We are members of a small church in a no-name town in Maryland. It is an awesome church with a diverse and dedicated membership, and we've made many friends there. Since just before we began attending, it has been experiencing a revival, with many new faces and several new members. The Sunday gatherings are still relatively small, with only around fifty people, but that's probably around twenty more than they had a year and a half ago. It's not unusual for us to have visitors, but with such a small congregation, it's easy to tell who they are, and the members normally line up to greet them after the service if they didn't have a chance to meet them before.

Part of the reason we have regular visitors is just our location--we are in the DC area and we're easy to get to from Washington. But in the past year and a half, we've also become associated more closely with Capitol Hill Baptist Church and its pastor and his ministry, 9Marks. So anyone who uses the 9Marks Web site to search for a church can find us. We stand out because there aren't many churches like us in our area.

Last Sunday I was in between rehearsing for my cello prelude and offertory and getting in place for the service when I passed by a young couple whose faces were unfamiliar to me. I smiled and said hello, but I didn't have time to stop and chat. As I sat in the service across the sanctuary from them, I was thinking how although we had several young families with children in our church, they looked too young to have kids, and I wondered whether they would be comfortable or feel like they could fit in at a church with few other couples at their stage in life.

After the service Harvey told me he wanted us to go and meet the couple. There was already a crowd around them, so we gathered our things together as we waited. Next thing we knew they were heading out of the sanctuary--not to leave, but to go to the nursery. So they did have kids! We had to go pick up Judah as well, so we followed them there. As we collected our kids in the nursery area, we began to talk to the new couple, Harvey to him and I to her. She showed me her three kids and I showed her my four ("Wow, four!" is usually people's reaction); she told me she was from Arkansas, and I was excited to tell her we were from Oklahoma. She told me their family had moved to the area a few months ago for her husband's job, and we kind of heard the guys talking and realized that her husband was working for an organization that Harvey's boss is involved with. Then they invited us over to their house for lunch, along with our close friends and their family. We protested at first--"Are you sure? We have four kids, you know!" But the man, Josh, said, "Well, I'm the oldest of nineteen, so it's not a big deal!" Hmmm, oldest of nineteen. What? We just kind of laughed and we got their address and number so we could meet them there after a brief meeting we had at the church.

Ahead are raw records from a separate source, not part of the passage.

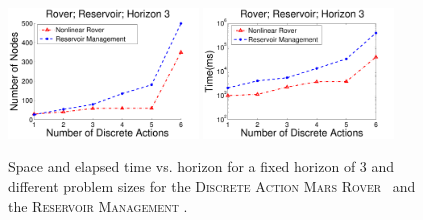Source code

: \documentclass[twoside,11pt]{article}
\newcommand{\MarsRover}{\textsc{Mars Rover }}
\newcommand{\WaterReservoir}{\textsc{Reservoir Management }}
\begin{document}
\begin{figure}[tbp!]
\vspace{-2mm}
\centering
\includegraphics[width=0.45\textwidth]{Figures2/camdp/disRovResNode2.pdf}
\hspace{2mm}
\includegraphics[width=0.45\textwidth]{Figures2/camdp/disRovResTime2.pdf}
\vspace{-2mm}
\caption{%
Space and elapsed time vs. horizon for a fixed horizon of 3 and different problem sizes for the \textsc{Discrete Action} \MarsRover\ and the \WaterReservoir. 
}
\label{fig:roverDisSize}
\vspace{-5mm}
\end{figure}
%
\end{document}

Harvey and I went back to the sanctuary for the meeting, and Harvey told me whom we'd been talking to: Josh and Anna Duggar of 19 Kids and Counting fame! Harvey and I had never seen the show, but Harvey said he had read an article in the Post recently about how Josh and his family had just moved to Washington for a lobbying job with the Family Research Council, and I guess as he was talking to Josh, he figured it out. (Maybe the "oldest of nineteen" comment gave it away.) We found out later they had found our church on the 9Marks Web site I mentioned earlier.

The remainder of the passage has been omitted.